Wir brauchen aber keine Ankündigungen mehr, sondern Taten. Wir brauchen ein Gesetz, dass dafür sorgt, dass laute Güterwagen draußen bleiben.

Und wir brauchen einen Plan, wo denn die ganzen Güterzüge aus Genua oder Rotterdam langfahren sollen.

Es ist daher wichtig, dass Sie heute hierher gekommen sind und demonstrieren. An einigen Orten gehen Sie sogar jeden Monat auf die Straße. Dieser Protest ist notwendig, um Druck zu machen. Wir Politiker brauchen diesen Druck von der Straße. Denn wir können diesen Protest als wichtiges Pfund mit in die Verhandlungen nehmen. Wir tragen den Protest in die Parlamente und können so auf die Verantwortlichen in den Ministerien Druck machen.
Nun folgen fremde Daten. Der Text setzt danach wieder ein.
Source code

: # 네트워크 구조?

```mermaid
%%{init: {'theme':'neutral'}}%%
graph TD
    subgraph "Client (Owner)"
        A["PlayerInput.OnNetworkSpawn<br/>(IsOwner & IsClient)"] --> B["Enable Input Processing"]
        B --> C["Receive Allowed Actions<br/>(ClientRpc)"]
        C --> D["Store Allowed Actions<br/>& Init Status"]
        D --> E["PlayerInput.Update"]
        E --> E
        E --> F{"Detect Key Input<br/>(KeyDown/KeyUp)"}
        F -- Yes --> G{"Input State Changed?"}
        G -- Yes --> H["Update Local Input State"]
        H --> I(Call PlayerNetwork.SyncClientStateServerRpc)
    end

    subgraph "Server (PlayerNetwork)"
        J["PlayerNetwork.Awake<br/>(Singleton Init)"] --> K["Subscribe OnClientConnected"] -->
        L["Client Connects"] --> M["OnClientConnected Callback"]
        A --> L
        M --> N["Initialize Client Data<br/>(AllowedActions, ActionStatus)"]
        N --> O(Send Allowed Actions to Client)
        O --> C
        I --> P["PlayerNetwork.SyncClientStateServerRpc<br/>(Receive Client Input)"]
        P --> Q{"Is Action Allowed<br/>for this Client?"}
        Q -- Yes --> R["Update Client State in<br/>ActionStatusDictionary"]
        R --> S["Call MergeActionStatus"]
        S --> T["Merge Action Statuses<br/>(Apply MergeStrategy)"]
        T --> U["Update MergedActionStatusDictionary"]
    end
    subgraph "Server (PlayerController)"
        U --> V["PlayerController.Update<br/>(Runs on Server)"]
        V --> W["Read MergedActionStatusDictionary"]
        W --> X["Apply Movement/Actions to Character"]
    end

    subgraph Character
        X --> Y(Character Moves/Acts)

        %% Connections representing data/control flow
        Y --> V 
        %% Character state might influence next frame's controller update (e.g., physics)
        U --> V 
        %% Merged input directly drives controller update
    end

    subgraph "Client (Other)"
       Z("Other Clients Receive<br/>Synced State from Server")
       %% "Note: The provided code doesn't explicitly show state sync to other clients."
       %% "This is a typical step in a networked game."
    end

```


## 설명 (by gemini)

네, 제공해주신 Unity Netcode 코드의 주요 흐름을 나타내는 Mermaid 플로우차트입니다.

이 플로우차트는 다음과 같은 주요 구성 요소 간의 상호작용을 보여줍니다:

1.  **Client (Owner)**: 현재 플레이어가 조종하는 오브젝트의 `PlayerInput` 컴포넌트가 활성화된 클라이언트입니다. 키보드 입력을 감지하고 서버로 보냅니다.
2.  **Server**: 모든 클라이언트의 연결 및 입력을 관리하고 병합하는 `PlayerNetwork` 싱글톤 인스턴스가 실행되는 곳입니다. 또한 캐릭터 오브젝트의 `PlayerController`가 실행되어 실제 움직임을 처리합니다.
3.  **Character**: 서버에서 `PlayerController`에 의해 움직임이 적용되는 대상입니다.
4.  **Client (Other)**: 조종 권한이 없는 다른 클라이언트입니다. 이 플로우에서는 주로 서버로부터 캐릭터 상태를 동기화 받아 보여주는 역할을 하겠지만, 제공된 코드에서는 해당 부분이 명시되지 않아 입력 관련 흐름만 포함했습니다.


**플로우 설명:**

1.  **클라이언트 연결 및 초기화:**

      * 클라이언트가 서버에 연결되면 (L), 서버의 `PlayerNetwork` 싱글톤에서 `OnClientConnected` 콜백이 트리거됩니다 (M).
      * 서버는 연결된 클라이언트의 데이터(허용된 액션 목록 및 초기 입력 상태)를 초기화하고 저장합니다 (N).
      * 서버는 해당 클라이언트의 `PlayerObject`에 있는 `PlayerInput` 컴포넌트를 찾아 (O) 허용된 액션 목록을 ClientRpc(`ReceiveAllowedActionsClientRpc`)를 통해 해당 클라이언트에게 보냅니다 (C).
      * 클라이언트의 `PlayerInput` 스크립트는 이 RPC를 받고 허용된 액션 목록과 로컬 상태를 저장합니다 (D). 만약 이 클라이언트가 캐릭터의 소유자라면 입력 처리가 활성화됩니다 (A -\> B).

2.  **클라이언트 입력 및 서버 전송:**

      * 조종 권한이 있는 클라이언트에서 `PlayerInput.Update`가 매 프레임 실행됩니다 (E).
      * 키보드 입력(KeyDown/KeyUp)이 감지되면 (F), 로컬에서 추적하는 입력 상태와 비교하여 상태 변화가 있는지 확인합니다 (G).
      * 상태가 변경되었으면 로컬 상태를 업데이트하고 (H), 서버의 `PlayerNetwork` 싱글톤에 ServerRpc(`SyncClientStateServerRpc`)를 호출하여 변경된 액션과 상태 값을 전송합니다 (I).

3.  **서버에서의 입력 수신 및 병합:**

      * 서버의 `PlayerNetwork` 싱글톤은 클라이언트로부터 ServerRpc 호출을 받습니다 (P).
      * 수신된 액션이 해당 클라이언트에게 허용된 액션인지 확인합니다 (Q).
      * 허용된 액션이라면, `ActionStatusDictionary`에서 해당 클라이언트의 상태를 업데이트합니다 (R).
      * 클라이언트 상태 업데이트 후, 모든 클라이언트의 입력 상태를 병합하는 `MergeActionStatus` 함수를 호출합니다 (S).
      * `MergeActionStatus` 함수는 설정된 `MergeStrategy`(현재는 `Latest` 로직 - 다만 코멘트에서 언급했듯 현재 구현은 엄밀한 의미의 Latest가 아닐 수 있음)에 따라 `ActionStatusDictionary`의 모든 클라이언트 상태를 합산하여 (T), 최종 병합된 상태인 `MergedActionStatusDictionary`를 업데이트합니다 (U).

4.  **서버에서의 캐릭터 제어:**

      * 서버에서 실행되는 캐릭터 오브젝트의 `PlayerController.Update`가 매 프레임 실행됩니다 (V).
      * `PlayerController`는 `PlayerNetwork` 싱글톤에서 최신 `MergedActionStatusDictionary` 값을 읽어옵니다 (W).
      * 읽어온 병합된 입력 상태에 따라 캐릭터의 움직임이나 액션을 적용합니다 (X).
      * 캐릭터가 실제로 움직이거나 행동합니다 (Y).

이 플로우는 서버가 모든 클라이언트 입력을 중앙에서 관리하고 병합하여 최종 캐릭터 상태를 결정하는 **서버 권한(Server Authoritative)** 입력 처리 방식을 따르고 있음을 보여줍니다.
Mit Ihrem Engagement geben Sie uns den notwendigen Rückhalt. Dafür möchte ich Ihnen an dieser Stelle ganz herzlich danken!

Mir ist auch wichtig zu betonen, dass dies nur gemeinsam geht. Wir dürfen uns nicht auseinander dividieren lassen, weil zum Beispiel an der einen Stelle eine Lärmschutzmaßnahme umgesetzt werden soll und an einer anderen nicht. Wir brauchen die Solidarität unter einander. Und nur wenn wir über Parteigrenzen hinweg gemeinsam dieses Ziel verfolgen, können wir etwas erreichen.

Das ist die Erfahrung aus vielen Jahren politischer Arbeit. Viele von Ihnen wissen, dass mich das Thema Bahnlärm schon lange umtreibt. Aber man braucht in der Politik immer Verbündete.

Das war auch der Grund, warum wir, meine Kollegen im Bundestag Erwin Rüddel von der CDU, Deltev Pilger von der SPD und ich die Parlamentsgruppe Bahnlärm gegründet haben. Der gehören weit über 100 Bundestagsabgeordnete an. Das ist jeder sechste – also eine ziemlich relevante Gruppe.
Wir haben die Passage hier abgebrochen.